Are you ready, DANCMSTRs? It’s the moment we’ve all been waiting for! The big news from the finale…is…that Miss Piggy wrestled Samantha Harris for the spotlight and took her down! Samantha’s fall was swift; her legacy, epic. Her replacement is made of felt. Oh, also: Donny Osmond is the winner of season 9 of Dancing With the Stars!

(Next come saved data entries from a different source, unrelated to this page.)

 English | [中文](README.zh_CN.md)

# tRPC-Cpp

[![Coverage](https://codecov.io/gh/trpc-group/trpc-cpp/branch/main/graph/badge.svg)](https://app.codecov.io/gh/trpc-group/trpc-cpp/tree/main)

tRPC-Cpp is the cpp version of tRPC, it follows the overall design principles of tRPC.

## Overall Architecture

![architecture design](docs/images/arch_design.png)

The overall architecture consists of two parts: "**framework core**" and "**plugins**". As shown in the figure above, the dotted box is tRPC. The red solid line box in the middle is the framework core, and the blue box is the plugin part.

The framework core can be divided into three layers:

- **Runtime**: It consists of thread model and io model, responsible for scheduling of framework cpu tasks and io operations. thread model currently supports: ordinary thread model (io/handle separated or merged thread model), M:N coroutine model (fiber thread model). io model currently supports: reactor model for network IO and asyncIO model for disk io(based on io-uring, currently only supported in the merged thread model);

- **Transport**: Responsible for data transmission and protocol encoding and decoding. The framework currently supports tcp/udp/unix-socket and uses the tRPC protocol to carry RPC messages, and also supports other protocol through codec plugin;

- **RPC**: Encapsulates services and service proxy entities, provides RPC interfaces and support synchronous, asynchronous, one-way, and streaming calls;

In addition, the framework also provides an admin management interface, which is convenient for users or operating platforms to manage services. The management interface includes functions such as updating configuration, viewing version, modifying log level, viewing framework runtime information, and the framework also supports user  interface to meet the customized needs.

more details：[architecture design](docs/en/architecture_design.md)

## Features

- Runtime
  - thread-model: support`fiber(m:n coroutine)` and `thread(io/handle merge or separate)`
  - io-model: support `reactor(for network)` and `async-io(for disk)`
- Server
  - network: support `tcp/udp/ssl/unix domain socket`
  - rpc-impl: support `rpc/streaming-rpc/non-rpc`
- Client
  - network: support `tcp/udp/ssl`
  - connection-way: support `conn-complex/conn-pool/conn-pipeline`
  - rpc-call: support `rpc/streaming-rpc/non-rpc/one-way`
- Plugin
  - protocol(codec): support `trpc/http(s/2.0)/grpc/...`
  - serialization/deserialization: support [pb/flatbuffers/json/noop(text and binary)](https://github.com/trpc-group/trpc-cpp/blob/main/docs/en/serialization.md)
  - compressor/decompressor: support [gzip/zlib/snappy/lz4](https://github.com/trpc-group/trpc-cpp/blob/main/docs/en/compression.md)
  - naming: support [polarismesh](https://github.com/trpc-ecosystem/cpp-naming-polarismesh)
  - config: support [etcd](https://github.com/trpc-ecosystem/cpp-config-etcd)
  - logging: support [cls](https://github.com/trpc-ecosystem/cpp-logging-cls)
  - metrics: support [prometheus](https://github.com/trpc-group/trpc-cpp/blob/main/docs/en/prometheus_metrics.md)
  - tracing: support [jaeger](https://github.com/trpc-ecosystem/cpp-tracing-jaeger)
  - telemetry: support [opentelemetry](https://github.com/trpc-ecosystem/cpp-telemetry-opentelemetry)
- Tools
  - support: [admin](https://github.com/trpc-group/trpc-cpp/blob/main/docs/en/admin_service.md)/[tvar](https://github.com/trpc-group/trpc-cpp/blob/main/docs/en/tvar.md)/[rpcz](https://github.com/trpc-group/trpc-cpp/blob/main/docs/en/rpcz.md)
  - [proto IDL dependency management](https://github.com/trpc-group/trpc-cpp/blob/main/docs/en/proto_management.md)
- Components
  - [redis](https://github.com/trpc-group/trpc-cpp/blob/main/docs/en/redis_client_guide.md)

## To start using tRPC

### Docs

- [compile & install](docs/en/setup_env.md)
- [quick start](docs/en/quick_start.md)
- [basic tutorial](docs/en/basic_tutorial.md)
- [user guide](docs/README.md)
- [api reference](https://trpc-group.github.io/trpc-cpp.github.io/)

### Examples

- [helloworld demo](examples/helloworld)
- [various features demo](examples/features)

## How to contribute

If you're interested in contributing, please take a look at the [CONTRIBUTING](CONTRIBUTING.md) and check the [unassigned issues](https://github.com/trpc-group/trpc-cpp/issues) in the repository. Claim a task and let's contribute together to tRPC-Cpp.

Sidenote: Does anyone else ”suffer” from DWTS Theme Song Syndrome? Every time I hear ”Dancing With the Stars” out loud — which, as you can imagine, happens often in the office, and usually in my vicinity — I immediately repeat the title in my head but in the voice of Tom Bergeron right before each week’s opening credits. ”Liiiiiive…THIS is Dancinnnng WITH the Starzzzz.” Dun-dun! (Just like Law & Order, another intelligent TV series.) And then the entire song kicks in, and I’m just sitting there in an editorial meeting, eyes glazed over, praying that my head won’t suddenly tilt all the way to the left when the dramatic key change occurs…and that nobody can tell I’m clenching my butt ever so slightly in an effort to keep the beat. Maybe it’s good that the season is over, because now I can have better entertainment-related story ideas than ”The disco ball is exploding into hundreds of purple shingles.”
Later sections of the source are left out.